Every year the news filters through of a birder that has chosen to tackle some sort of ‘Big Year’ type challenge.

There have been the more extreme challenges such as Noah Strycker who in 2015 gave up everything to a globe-trotting big year. On a smaller scale, Trevor Hardaker is presently doing a Western Cape big year, trying to see as many birds as possible on his ‘home-turf’ over the course of the year.

There is a group of ‘purist’ birders that look down on these kinds of challenges, and in fact any sort of listing, saying that it cheapens that whole experience of watching birds. They feel somehow that it creates a shallower form of birding where it’s about the numbers and nothing more.

I have decided to undertake my own challenge this year on my home turf, and what I have discovered is that the challenge has not taken away from by birding and my love of birds, in fact it’s gone a whole lot deeper.

Rich Stallcup is quoted as saying the following in Kenn Kaufman’s book, ‘Kingbird Highway’, where Kenn shares the story of his own big year that he did in 1973, ‘‘The list total isn’t important, but the birds themselves are important. Every bird you see. So the list is a frivolous incentive for birding, but the birding itself is worthwhile. It’s like a trip where the destination doesn’t have any significance except for the fact that it makes you travel. The journey is what counts.”

My big year challenge is nowhere near as epic as Noah Stryker’s worldwide traverse or Kenn Kaufman’s cross continent hitch-hiking big year. I won’t get to see as many species as Trevor Hardaker will see in the Western Cape. But nevertheless, this is a challenge that I am enjoying and loving how it is challenging me both as a person, and as a birder.

I stay in the Sapphire Coast area on the upper-KwaZulu Natal South Coast. We have set up a Birdlasser challenge for the area. Since the challenge started the record number of species that has been seen in a year is 238 species by Tyron Dall in 2019. This may not sound like a significant number of birds but consider that the challenge area is reasonably small and only stretches about 9km inland. Although the area provides some amazing birding opportunities, there is also a fair amount of the area that is made up of rural housing.

Initially the plan was to try to see 250 species over the course of the year, but we lost just over a month of birding with the Kwa-Zulu Natal flooding. The flooding also caused damage to a lot of infrastructure, so many of the birding areas that we would have gone to before, no longer have easy access. The goal that I have now is to break Tyron’s record for the challenge – which is a lot easier to do as he is not taking part in the challenge himself. I was aiming to see at least 239 species, but Jenny Norman said that I must go for at least 240, as that is a nice clean number. My gut feel is that the 250 is a little out of reach, but you never know what could turn up in during the year in the area.

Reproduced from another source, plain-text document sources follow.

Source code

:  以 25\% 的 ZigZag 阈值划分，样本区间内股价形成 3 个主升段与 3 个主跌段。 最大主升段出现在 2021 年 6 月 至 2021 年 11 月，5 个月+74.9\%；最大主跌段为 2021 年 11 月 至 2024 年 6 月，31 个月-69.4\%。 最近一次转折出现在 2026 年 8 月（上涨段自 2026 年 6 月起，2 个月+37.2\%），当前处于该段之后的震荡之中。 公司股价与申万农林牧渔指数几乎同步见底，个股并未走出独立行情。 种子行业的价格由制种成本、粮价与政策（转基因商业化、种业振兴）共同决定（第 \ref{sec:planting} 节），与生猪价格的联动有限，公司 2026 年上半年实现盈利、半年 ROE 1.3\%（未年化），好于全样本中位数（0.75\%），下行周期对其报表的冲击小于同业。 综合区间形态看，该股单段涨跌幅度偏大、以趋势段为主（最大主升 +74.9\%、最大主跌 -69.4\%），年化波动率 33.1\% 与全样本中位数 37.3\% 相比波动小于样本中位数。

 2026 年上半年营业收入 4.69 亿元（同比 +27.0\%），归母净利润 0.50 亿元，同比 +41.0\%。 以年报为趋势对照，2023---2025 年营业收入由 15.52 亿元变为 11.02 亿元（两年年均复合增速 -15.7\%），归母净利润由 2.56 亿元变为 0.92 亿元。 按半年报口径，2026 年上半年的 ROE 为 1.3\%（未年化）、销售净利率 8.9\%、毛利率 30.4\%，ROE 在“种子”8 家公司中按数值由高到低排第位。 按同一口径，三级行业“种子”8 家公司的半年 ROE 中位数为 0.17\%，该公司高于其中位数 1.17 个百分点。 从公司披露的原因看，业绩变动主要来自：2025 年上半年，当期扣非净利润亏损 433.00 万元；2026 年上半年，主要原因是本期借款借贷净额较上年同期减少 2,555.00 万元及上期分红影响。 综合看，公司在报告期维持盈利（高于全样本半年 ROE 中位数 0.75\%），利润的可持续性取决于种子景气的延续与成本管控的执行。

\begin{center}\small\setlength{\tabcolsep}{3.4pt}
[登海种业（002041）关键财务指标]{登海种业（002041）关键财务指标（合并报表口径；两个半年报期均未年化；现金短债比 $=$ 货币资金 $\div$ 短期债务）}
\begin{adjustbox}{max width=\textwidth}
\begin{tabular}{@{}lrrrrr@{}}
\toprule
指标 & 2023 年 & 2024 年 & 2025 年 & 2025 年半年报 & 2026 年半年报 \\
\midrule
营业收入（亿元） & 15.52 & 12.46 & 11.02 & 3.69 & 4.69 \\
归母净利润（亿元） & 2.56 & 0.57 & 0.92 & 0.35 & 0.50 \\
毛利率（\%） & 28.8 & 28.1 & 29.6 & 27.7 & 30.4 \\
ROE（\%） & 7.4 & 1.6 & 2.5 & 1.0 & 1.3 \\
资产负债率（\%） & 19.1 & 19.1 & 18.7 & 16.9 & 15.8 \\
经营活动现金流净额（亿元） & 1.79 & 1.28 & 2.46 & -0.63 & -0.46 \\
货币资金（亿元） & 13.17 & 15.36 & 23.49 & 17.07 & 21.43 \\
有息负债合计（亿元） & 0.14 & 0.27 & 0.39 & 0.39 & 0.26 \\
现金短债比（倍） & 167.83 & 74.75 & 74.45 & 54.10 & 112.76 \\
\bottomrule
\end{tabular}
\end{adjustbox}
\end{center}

My strategy is to cover as much of the area, as often as possible, and not just recording random species, but looking to do as many Full Protocol cards for the SABAP2 project as possible over the course of the year.

I want to share how this challenge has not only allowed me to see more than 220 species in the challenge area so far this year, but also how it has allowed me to deepen my journey as a birder. Hopefully this article is practical and helps you as a birder.

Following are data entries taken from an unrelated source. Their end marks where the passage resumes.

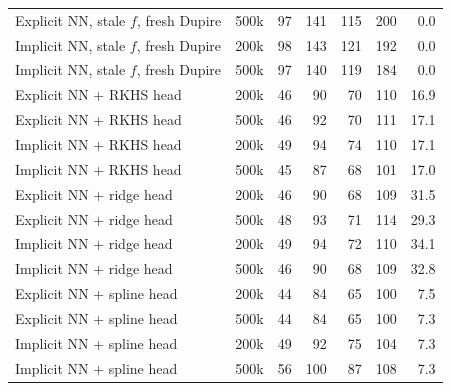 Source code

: \begin{tabular}{l l rr rr r}
Explicit NN, stale $f$, fresh Dupire & 500k & 97 & 141 & 115 & 200 & 0.0\\
Implicit NN, stale $f$, fresh Dupire & 200k & 98 & 143 & 121 & 192 & 0.0\\
Implicit NN, stale $f$, fresh Dupire & 500k & 97 & 140 & 119 & 184 & 0.0\\
Explicit NN + RKHS head & 200k & 46 & 90 & 70 & 110 & 16.9\\
Explicit NN + RKHS head & 500k & 46 & 92 & 70 & 111 & 17.1\\
Implicit NN + RKHS head & 200k & 49 & 94 & 74 & 110 & 17.1\\
Implicit NN + RKHS head & 500k & 45 & 87 & 68 & 101 & 17.0\\
Explicit NN + ridge head & 200k & 46 & 90 & 68 & 109 & 31.5\\
Explicit NN + ridge head & 500k & 48 & 93 & 71 & 114 & 29.3\\
Implicit NN + ridge head & 200k & 49 & 94 & 72 & 110 & 34.1\\
Implicit NN + ridge head & 500k & 46 & 90 & 68 & 109 & 32.8\\
Explicit NN + spline head & 200k & 44 & 84 & 65 & 100 & 7.5\\
Explicit NN + spline head & 500k & 44 & 84 & 65 & 100 & 7.3\\
Implicit NN + spline head & 200k & 49 & 92 & 75 & 104 & 7.3\\
Implicit NN + spline head & 500k & 56 & 100 & 87 & 108 & 7.3\\
\bottomrule
\end{tabular}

I am also hoping that this challenge makes a small difference to bird conservation, as I come face to face with the challenges of things such as habitat loss over the course of the year.

The challenge has ‘three levels’ of birds, and each of these requires a slightly different approach.

1. Banker Birds

These are the species that I should almost definitely see over the course of the year.

How do I work these species out?

Firstly, I draw on my own knowledge. I have birded the area extensively since 2016 and have a fair knowledge of what birds are seen on a regular basis. These are birds that I will see without putting in too much effort (well that’s normally the case, but there is always species or two that can be tricky to find).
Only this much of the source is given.